Did you know that Lego maintains an underground vault containing nearly every Lego set in history? For lifelong fans who dream about a favorite childhood set of the plastic bricks or long to get their hands on a set that is no longer available, the vault might seem like a slice of heaven on earth.
In 1932, carpenter Ole Kirk Kristiansen began crafting wooden toys in his workshop adjacent to his family’s home in the little Danish town of Billund. Then, in 1947, when the proper wood was difficult to come by, Kristiansen purchased an injection-molding machine. And by 1949, “Automatic Binding Bricks” — the predecessor of the Lego brick (from the Danish words “leg godt,” meaning “play well”) — made their debut.

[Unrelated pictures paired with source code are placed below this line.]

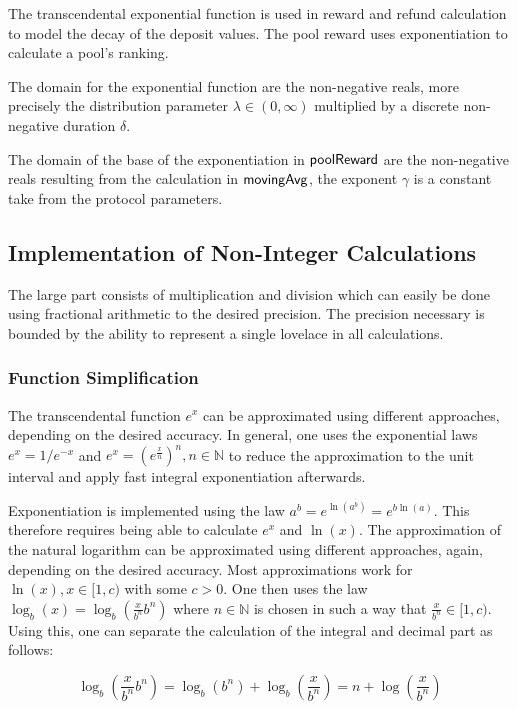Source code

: The transcendental exponential function is used in reward and refund calculation
to model the decay of the deposit values. The pool reward uses exponentiation to
calculate a pool's ranking.

The domain for the exponential function are the non-negative reals, more
precisely the distribution parameter $\lambda \in (0, \infty)$ multiplied by a
discrete non-negative duration $\delta$.

The domain of the base of the exponentiation in $\mathsf{poolReward}$ are the
non-negative reals resulting from the calculation in $\mathsf{movingAvg}$, the
exponent $\gamma$ is a constant take from the protocol parameters.

\subsection{Implementation of Non-Integer Calculations}
\label{sec:impl-non-integ}

The large part consists of multiplication and division which can easily be done
using fractional arithmetic to the desired precision. The precision necessary is
bounded by the ability to represent a single lovelace in all calculations.

\subsubsection{Function Simplification}
\label{sec:funct-simpl}

The transcendental function $e^{x}$ can be approximated using different
approaches, depending on the desired accuracy. In general, one uses the
exponential laws $e^{x} = 1/e^{-x}$ and
$e^{x} = \left(e^{\frac{x}{n}} \right)^{n}, n \in \mathbb{N}$ to reduce the
approximation to the unit interval and apply fast integral exponentiation
afterwards.

Exponentiation is implemented using the law
$a^{b} = e^{\ln(a^{b})}= e^{b\ln(a)}$. This therefore requires being able to
calculate $e^{x}$ and $\ln(x)$. The approximation of the natural logarithm can
be approximated using different approaches, again, depending on the desired
accuracy. Most approximations work for $\ln(x), x \in [1, c)$ with some $c >
0$. One then uses the law $\log_{b}(x) = \log_{b}(\frac{x}{b^{n}}b^{n})$ where
$n \in \mathbb{N}$ is chosen in such a way that $\frac{x}{b^{n}} \in [1,
c)$. Using this, one can separate the calculation of the integral and decimal
part as follows:

\begin{equation*}
  \log_{b}(\frac{x}{b^{n}}b^{n})=\log_{b}(b^{n}) + \log_{b}(\frac{x}{b^{n}})=
  n + \log(\frac{x}{b^{n}})
\end{equation*}

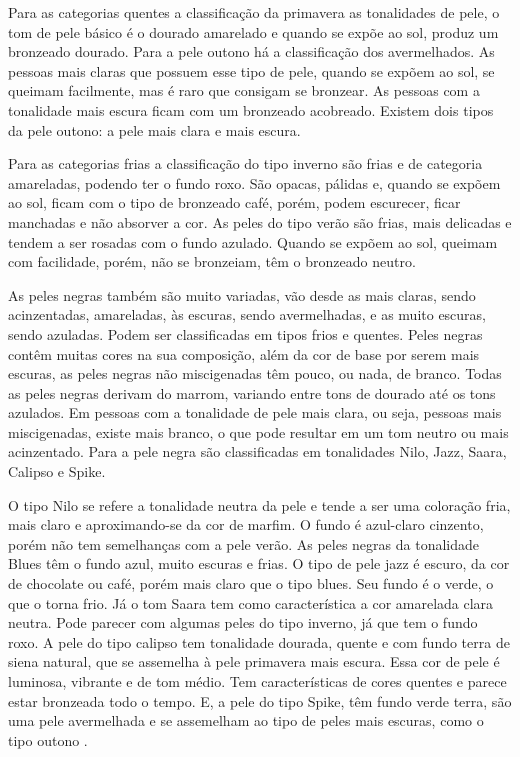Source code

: Para as categorias quentes a classificação da primavera as tonalidades de pele, o tom de pele básico é o dourado amarelado e quando se expõe ao sol, produz um bronzeado dourado. Para a pele outono há a classificação dos avermelhados. As pessoas mais claras que possuem esse tipo de pele, quando se expõem ao sol, se queimam facilmente, mas é raro que consigam se bronzear. As pessoas com a tonalidade mais escura ficam com um bronzeado acobreado. Existem dois tipos da pele outono: a pele mais clara e mais escura. 

Para as categorias frias a classificação do tipo inverno são frias e de categoria amareladas, podendo ter o fundo roxo. São opacas, pálidas e, quando se expõem ao sol, ficam com o tipo de bronzeado café, porém, podem escurecer, ficar manchadas e não absorver a cor. As peles do tipo verão são frias, mais delicadas e tendem a ser rosadas com o fundo azulado. Quando se expõem ao sol, queimam com facilidade, porém, não se bronzeiam, têm o bronzeado neutro. 

As peles negras também são muito variadas, vão desde as mais claras, sendo acinzentadas, amareladas, às escuras, sendo avermelhadas, e as muito escuras, sendo azuladas. Podem ser classificadas em tipos frios e quentes. Peles negras contêm muitas cores na sua composição, além da cor de base por serem mais escuras, as peles negras não miscigenadas têm pouco, ou nada, de branco. Todas as peles negras derivam do marrom, variando entre tons de dourado até os tons azulados. Em pessoas com a tonalidade de pele mais clara, ou seja, pessoas mais miscigenadas, existe mais branco, o que pode resultar em um tom neutro ou mais acinzentado. Para a pele negra são classificadas em tonalidades Nilo, Jazz, Saara, Calipso e Spike.

O tipo Nilo se refere a tonalidade neutra da pele e tende a ser uma coloração fria, mais claro e aproximando-se da cor de marfim. O fundo é azul-claro cinzento, porém não tem semelhanças com a pele verão. As peles negras da tonalidade Blues têm o fundo azul, muito escuras e frias. O tipo de pele jazz é escuro, da cor de chocolate ou café, porém mais claro que o tipo blues. Seu fundo é o verde, o que o torna frio. Já o tom Saara tem como característica a cor amarelada clara neutra. Pode parecer com algumas peles do tipo inverno, já que tem o fundo roxo. A pele do tipo calipso tem tonalidade dourada, quente e com fundo terra de siena natural, que se assemelha à pele primavera mais escura. Essa cor de pele é luminosa, vibrante e de tom médio. Tem características de cores quentes e parece estar bronzeada todo o tempo. E, a pele do tipo Spike, têm fundo verde terra, são uma pele avermelhada e se assemelham ao tipo de peles mais escuras, como o tipo outono \cite{Visagismo}. 


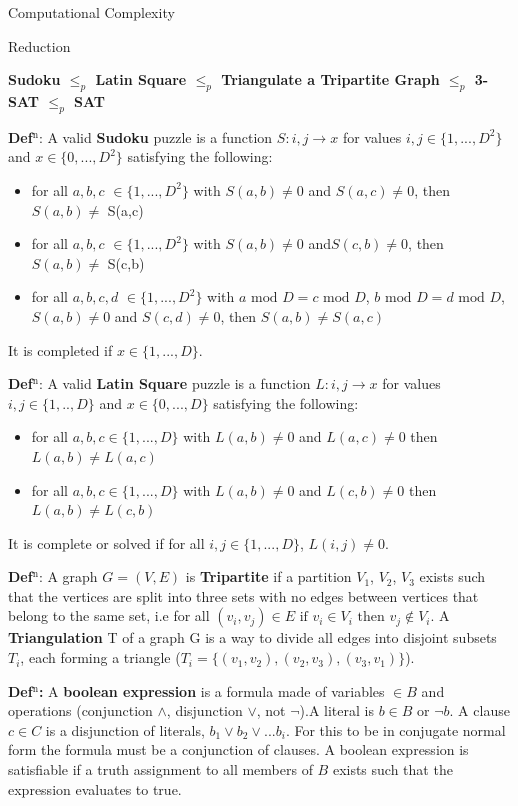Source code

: \documentclass[final]{beamer}
\newlength{\colwidth}
\newcounter{row}
\newcounter{col}
\begin{document}
\begin{frame}[t]
\begin{columns}[t]
\begin{column}{\colwidth}
\begin{block}{Computational Complexity}
  \end{block}
  \begin{block}{Reduction}

   \textbf{Sudoku $\leq_p$ Latin Square $\leq_p$ Triangulate a Tripartite Graph $\leq_p$ 3-SAT $\leq_p$ SAT}

	\textbf{Def$^\text{n}$}: A valid \textbf{Sudoku} puzzle is a function $ S: i,j \rightarrow x$ for values $i,j \in \{1,...,D^2\}$ and $x \in \{0,...,D^2\}$ satisfying the following:
\begin{itemize}
	\item{for all $a,b,c$  $\in \{1,...,D^2\}$ with $S(a,b)\neq 0$ and $S(a,c)\neq 0$, then $ S(a,b)\neq$ S(a,c) }
	\item{for all $a,b,c$  $\in \{1,...,D^2\}$ with $S(a,b)\neq 0$ and$ S(c,b)\neq 0$, then $S(a,b)\neq$ S(c,b) }
	\item{for all $ a,b,c,d $ $\in \{1,...,D^2\}$ with $a\text{ mod }D = c\text{ mod }D$, $b\text{ mod }D  =  d\text{ mod }D$, $S(a,b)\neq 0$  and $S(c,d) \neq 0$, then $S(a,b)\neq S(a,c)$ }
\end{itemize}
It is completed if $x \in \{1,...,D\}$.


\textbf{Def$^\text{n}$}: A valid \textbf{Latin Square} puzzle is a function $L:i,j \rightarrow x$ for values $i,j \in \{1,..,D\} $ and $x \in \{0,...,D\}$ satisfying the following:
\begin{itemize}
\item{for all $a,b,c \in \{1,...,D\}$ with $L(a,b) \neq 0 $ and $L(a,c) \neq 0$ then $L(a,b) \neq L(a,c)$}
\item{for all $a,b,c \in \{1,...,D\}$ with $L(a,b) \neq 0 $ and $L(c,b) \neq 0$ then $L(a,b) \neq L(c,b)$}
\end{itemize}
It is complete or solved if for all $i,j \in \{1,...,D\}$, $L(i,j) \neq 0$.

\textbf{Def$^\text{n}$}: A graph $G=(V,E)$ is \textbf{Tripartite} if a partition $V_1$, $V_2$, $V_3$ exists such that the vertices are split into three sets with no edges between vertices that belong to the same set, i.e for all $(v_i,v_j) \in E\text{ if } v_i \in V_i\text{ then }v_j \not\in V_i $. A \textbf{Triangulation} T of a graph G is a way to divide all edges into disjoint subsets $T_i$, each forming a triangle ($T_i=\{(v_{1}, v_{2}),(v_{2}, v_{3}),(v_{3},v_{1})\}$).

\textbf{Def$^\text{n}$:} A \textbf{boolean expression} is a formula made of variables $\in B$ and operations (conjunction $\land$, disjunction $\lor$, not $\neg$).A literal is $b\in B$ or $\neg b$. A clause $c\in C$ is a disjunction of literals, $b_1 \lor b_2 \lor ... b_i$. For this to be in conjugate normal form the formula must be a conjunction of clauses. A boolean expression is satisfiable if a truth assignment to all members of $B$ exists such that the expression evaluates to true. 


\end{block}
\end{column}
\end{columns}
\end{frame}
\end{document}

And although the factory was twice destroyed by fire, Kristiansen (with the help of family, friends and employees) rebuilt it. The factory and the family’s home still stand. The Lego Vault is hidden under that very house, now known as the Lego Idea House, through a secret door.
“The Lego Idea House is comprised of several buildings: Lego Founder Ole Kirk Kristiansen’s old family home, the old woodworking factory and a building called ‘the System House,’ which was the company’s first administration building” corporate historian Kristian Reimer Hauge told Inc. “In other words, the Lego Idea House is placed right at the cradle of the Lego Group where it all began.”
The vault contains more than 8,000 Lego sets dating back to the 1960s.
“The vault is a special place and as a rule of thumb it is only open for visitors with a business-relevant purpose,” Hauge said.
The Lego Inside Tour allows visitors to visit Kristiansen’s original house and the Lego factory, where you can see how Lego bricks are produced. Unfortunately, the Lego Vault isn’t open to the public, although you can watch a tour of it in this YouTube video by Beyond the Brick.
You might not be able to see it for yourself. But knowing that there are wonderful hidden secrets such as the Lego Vault makes the world seem just a little bit brighter.